It is truly absurd that when people behave badly they are described as behaving `like animals’. This is a calumny. Animals would never do the terrible things that people do. Animals kill to eat. But they don’t kill for vengeance or for pride. They don’t kill out of jealousy or spite. They kill for survival and they kill to defend their families. But they don’t dress up and go hunting for fun. And they don’t start wars. Compared to many human beings animals are civilised, humane, generous and kindly. There is no little irony in the fact that the worst behaving animals are domestic dogs and guard dogs which are trained to attack humans for no reason other than to please their owners.

We have created a hell on this earth for other creatures. Our abuse of animals is the final savagery; the final outrage of mankind in a long history of savagery and outrage. Instead of learning from other animals, instead of attempting to communicate with them, we abuse, torture and kill them. We diminish ourselves in a hundred different ways through our cruelty and our ignorance and our thoughtlessness. `Man’s inhumanity to man makes countless thousands mourn and his inhumanity to not-men makes the planet a ball of pain and terror,’ wrote J. Howard Moore.

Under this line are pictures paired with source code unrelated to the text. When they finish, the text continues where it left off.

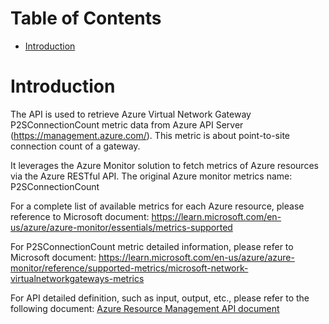 # Table of Contents
- [Introduction](#introduction)


# Introduction <a name="introduction"></a>
The API is used to retrieve Azure Virtual Network Gateway P2SConnectionCount metric data from Azure API Server (https://management.azure.com/). This metric is about point-to-site connection count of a gateway.



It leverages the Azure Monitor solution to fetch metrics of Azure resources via the Azure RESTful API. The original Azure monitor metrics name: P2SConnectionCount



For a complete list of available metrics for each Azure resource, please reference to Microsoft document: https://learn.microsoft.com/en-us/azure/azure-monitor/essentials/metrics-supported 

For P2SConnectionCount metric detailed information, please refer to Microsoft document: https://learn.microsoft.com/en-us/azure/azure-monitor/reference/supported-metrics/microsoft-network-virtualnetworkgateways-metrics

For API detailed definition, such as input, output, etc., please refer to the following document:
[Azure Resource Management API document](https://learn.microsoft.com/en-us/rest/api/monitor/metrics/list?view=rest-monitor-2023-10-01&tabs=HTTP)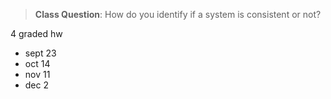 > 	**Class Question**: How do you identify if a system is consistent or not? 

4 graded hw 
- sept 23
- oct 14
- nov 11
- dec 2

If man were truly the master of the universe he would use his wisdom and his power to increase the comfort and happiness of all other creatures. But, tragically, man has used his wisdom and his power to increase their misery. Animal abusers imprison millions of animals in cruel and heartbreaking conditions and ignore their cries of pain and distress on the grounds that animals are not `sentient creatures’. What self-delusional nonsense this is. Sheep and cattle are left out in huge fields in cold, wet weather. They shiver and search in vain for shelter because all the trees and hedgerows have been removed to make the farm more efficient. The animal abusing farmer cares not one jot for animals: he cares only for his profits.

Until he extends the circle of his compassion to all living things,’ wrote Albert Schweizer, ‘man will not himself find peace.’

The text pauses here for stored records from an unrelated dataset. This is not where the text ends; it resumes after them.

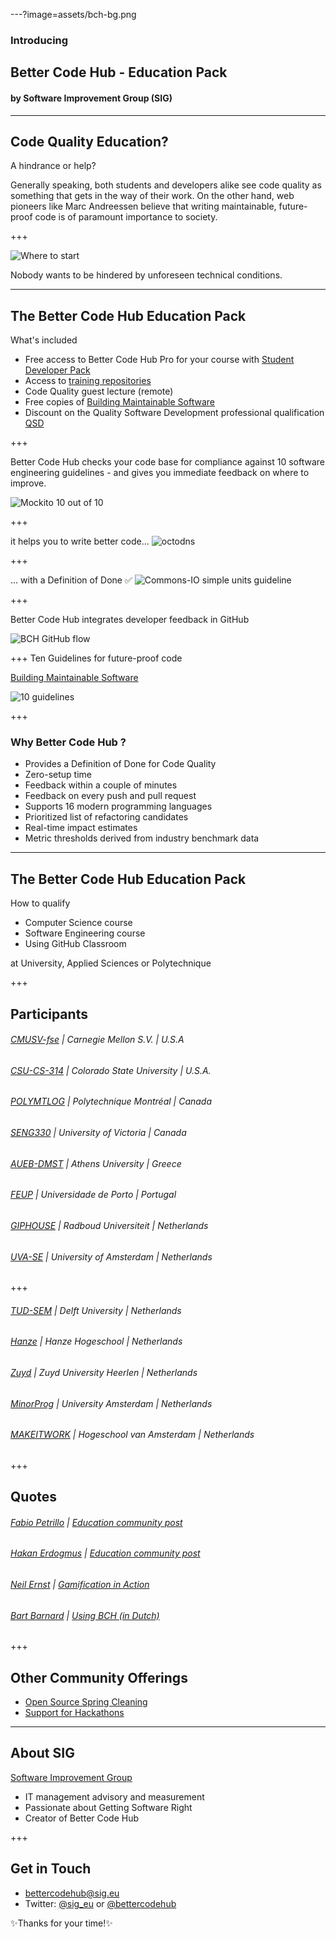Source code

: ---?image=assets/bch-bg.png

### Introducing
## Better Code Hub - Education Pack
#### by Software Improvement Group (SIG)

---

## Code Quality Education?

<span class="primary">A hindrance or help?</span> 

Generally speaking, both students and developers alike see code quality as something that gets in the way of their work. On the other hand, web pioneers like Marc Andreessen believe that writing maintainable, future-proof code is of paramount importance to society.


+++

![Where to start](assets/legacy-code.png)

Nobody wants to be hindered by <span class="primary">unforeseen</span> technical conditions. 


---
<!-- 
.reveal section img {
  border: 0;
  box-shadow: none;
} 
-->  

## The Better Code Hub Education Pack 

<span class="primary">What's included</span>

- Free access to Better Code Hub Pro for your course with [Student Developer Pack](https://education.github.com/pack)
- Access to [training repositories](https://github.com/bettercodehubtraining)
- Code Quality guest lecture (remote)
- Free copies of [Building Maintainable Software](https://shop.oreilly.com/product/0636920049159.do)
- Discount on the Quality Software Development professional qualification [QSD](http://comm.peoplecert.org/IBD/QSD)


+++

Better Code Hub checks your code base for <span class="primary">compliance</span> against 10 <span class="primary">software engineering</span> guidelines - and gives you immediate feedback on where to <span class="primary">improve</span>.

![Mockito 10 out of 10](assets/mockito-10-out-of-10.png)


+++

it helps you to <span class="primary">write</span> better code... 
![octodns](assets/octodns.jpg)



+++

... with a Definition of Done ✅
![Commons-IO simple units guideline](assets/commons-io-simple-units-guideline.png)


+++

Better Code Hub integrates <span class="primary">developer feedback</span> in GitHub

![BCH GitHub flow](assets/bch-github-flow.png)


+++
Ten Guidelines for future-proof code

[Building Maintainable Software](https://shop.oreilly.com/product/0636920049159.do)

![10 guidelines](assets/bms-cover.png)

+++

### Why Better Code Hub ?

- Provides a Definition of Done for Code Quality 
- Zero-setup time
- Feedback within a couple of minutes
- Feedback on every push and pull request
- Supports 16 modern programming languages
- Prioritized list of refactoring candidates
- Real-time impact estimates
- Metric thresholds derived from industry benchmark data

---

## The Better Code Hub Education Pack 

<span class="primary">How to qualify</span> 

- Computer Science course 
- Software Engineering course
- Using GitHub Classroom

at <span class="primary">University, Applied Sciences or Polytechnique</span>

+++

## Participants

###### [CMUSV-fse](https://github.com/cmusv-fse) | Carnegie Mellon S.V. | U.S.A
###### [CSU-CS-314](https://github.com/csu2017sp314/) | Colorado State University | U.S.A.
###### [POLYMTLOG](https://github.com/poly-log8371) | Polytechnique Montréal | Canada
###### [SENG330](https://github.com/SENG330-17) | University of Victoria | Canada
###### [AUEB-DMST](https://github.com/dmst-sweng) | Athens University | Greece
###### [FEUP](https://github.com/bch-feup-ooplab) | Universidade de Porto | Portugal
###### [GIPHOUSE](https://github.com/giphouse) | Radboud Universiteit | Netherlands
###### [UVA-SE](https://github.com/software-engineering-amsterdam) | University of Amsterdam | Netherlands

+++

###### [TUD-SEM](https://github.com/software-engineering-methods) | Delft University | Netherlands
###### [Hanze](https://github.com/hanzehogeschoolSICT) | Hanze Hogeschool | Netherlands
###### [Zuyd](https://github.com/ZuydUniversity) | Zuyd University Heerlen | Netherlands
###### [MinorProg](https://github.com/minprog) | University Amsterdam | Netherlands
###### [MAKEITWORK](https://github.com/hva-makeitwork) | Hogeschool van Amsterdam | Netherlands

+++
## Quotes

###### [Fabio Petrillo](https://github.com/petrillo) | [Education community post](https://education.github.community/t/a-proposed-add-on-for-code-quality-in-software-engineering-courses-using-github/9067/5)
###### [Hakan Erdogmus](https://github.com/erdogmush) | [Education community post](https://education.github.community/t/a-proposed-add-on-for-code-quality-in-software-engineering-courses-using-github/9067/6)
###### [Neil Ernst](https://github.com/neilernst) | [Gamification in Action](https://raw.githubusercontent.com/BetterCodeHubTraining/Edu-Pack/master/assets/studentcomment.jpg)
###### [Bart Barnard](https://github.com/) | [Using BCH (in Dutch)](https://www.bartbarnard.nl/blog/?p=811)


+++


## Other Community Offerings

- [Open Source Spring Cleaning](https://opensourcespringcleaning.github.io/)
- [Support for Hackathons](https://dev.to/jstvssr/how-a-hackathon-appreciates-quality-code)

---
## About SIG
[<span class="primary">Software Improvement Group</span>](https://sig.eu) 

- IT management advisory and measurement
- Passionate about Getting Software Right
- Creator of Better Code Hub

+++

## Get in Touch

- <bettercodehub@sig.eu>
- Twitter: [@sig_eu](https://twitter.com/sig_eu) or [@bettercodehub](https://twitter.com/bettercodehub)

✨<span class="primary">Thanks for your time!</span>✨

The merciful man is kind to all creatures.

In the pages which follow we have summarised the wisdom of the animals. But be warned: this book may change your life. We believe our book offers clear evidence that animals frequently display the sort of wisdom (and the types of emotion) which many tend wrongly to regard as uniquely human.

The above is taken from the book Wisdom of Animals by Donna Antoinette Coleman and Vernon Coleman. The book is available from the bookshop on https://VernonColeman.com To purchase a copy please `click here’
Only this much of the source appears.